Asus to embed Linux into all motherboards - foemmel
http://news.zdnet.co.uk/hardware/0,1000000091,39418766,00.htm
======
soundsop
An OS in ROM? The Amiga 500 memories come flooding back.

I guess Linux is stored in re-writable nonvolatile memory so that it can be
updated when the inevitable security bugs are found.
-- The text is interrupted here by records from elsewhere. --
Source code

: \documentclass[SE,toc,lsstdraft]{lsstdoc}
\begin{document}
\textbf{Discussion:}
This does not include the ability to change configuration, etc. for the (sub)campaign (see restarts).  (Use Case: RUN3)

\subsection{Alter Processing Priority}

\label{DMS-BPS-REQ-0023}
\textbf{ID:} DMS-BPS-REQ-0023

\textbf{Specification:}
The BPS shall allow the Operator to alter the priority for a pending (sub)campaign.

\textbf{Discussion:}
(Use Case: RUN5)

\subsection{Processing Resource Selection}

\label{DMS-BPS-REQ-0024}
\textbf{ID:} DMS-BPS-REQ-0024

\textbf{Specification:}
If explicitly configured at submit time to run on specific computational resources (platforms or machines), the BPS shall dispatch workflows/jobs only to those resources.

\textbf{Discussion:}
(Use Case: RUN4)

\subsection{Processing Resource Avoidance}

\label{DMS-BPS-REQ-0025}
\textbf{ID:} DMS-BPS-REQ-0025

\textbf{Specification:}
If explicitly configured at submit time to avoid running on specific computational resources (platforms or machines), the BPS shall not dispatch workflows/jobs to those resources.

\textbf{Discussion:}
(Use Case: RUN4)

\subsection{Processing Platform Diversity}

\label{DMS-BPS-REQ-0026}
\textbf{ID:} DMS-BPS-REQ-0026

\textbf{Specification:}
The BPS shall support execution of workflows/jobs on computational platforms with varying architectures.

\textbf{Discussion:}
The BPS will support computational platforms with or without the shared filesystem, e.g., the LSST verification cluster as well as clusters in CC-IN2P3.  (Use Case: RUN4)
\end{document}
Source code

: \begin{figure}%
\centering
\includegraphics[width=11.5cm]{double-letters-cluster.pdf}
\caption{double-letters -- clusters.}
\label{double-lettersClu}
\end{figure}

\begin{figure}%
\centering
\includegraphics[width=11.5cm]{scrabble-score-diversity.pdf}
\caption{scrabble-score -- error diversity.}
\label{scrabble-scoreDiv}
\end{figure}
If I remember correctly, on the Amiga, you had to boot from floppy disk (not
everything was in ROM), and the ROM code was transferred from ROM to RAM and
any patches on the floppy disk were then applied.

------
babul
The boards may even turn out to be useful in ways we cannot forsee yet. I for
one am already considering its uses in a PVR solution I am builing.

------
babul
You have to remember not everyone is technically savvy and for the masses who
want 'instant-on' computing this will appeal.

------
ComputerGuru
This is a stupid PR stunt. Linux is great and all (using it now), but
everything has its place. Just as it doesn't make sense to bundle 31 Cents ice
cream with all Nike shoes, it doesn't make sense to stuff Linux down all
motherboards. There's a time and a place for everything; and adding features
we don't need to products is just going to drive their price up, increase
their complexity (and vulnerability).

Oh, and the penguin inside me is screaming "Score another one for the good
guys!"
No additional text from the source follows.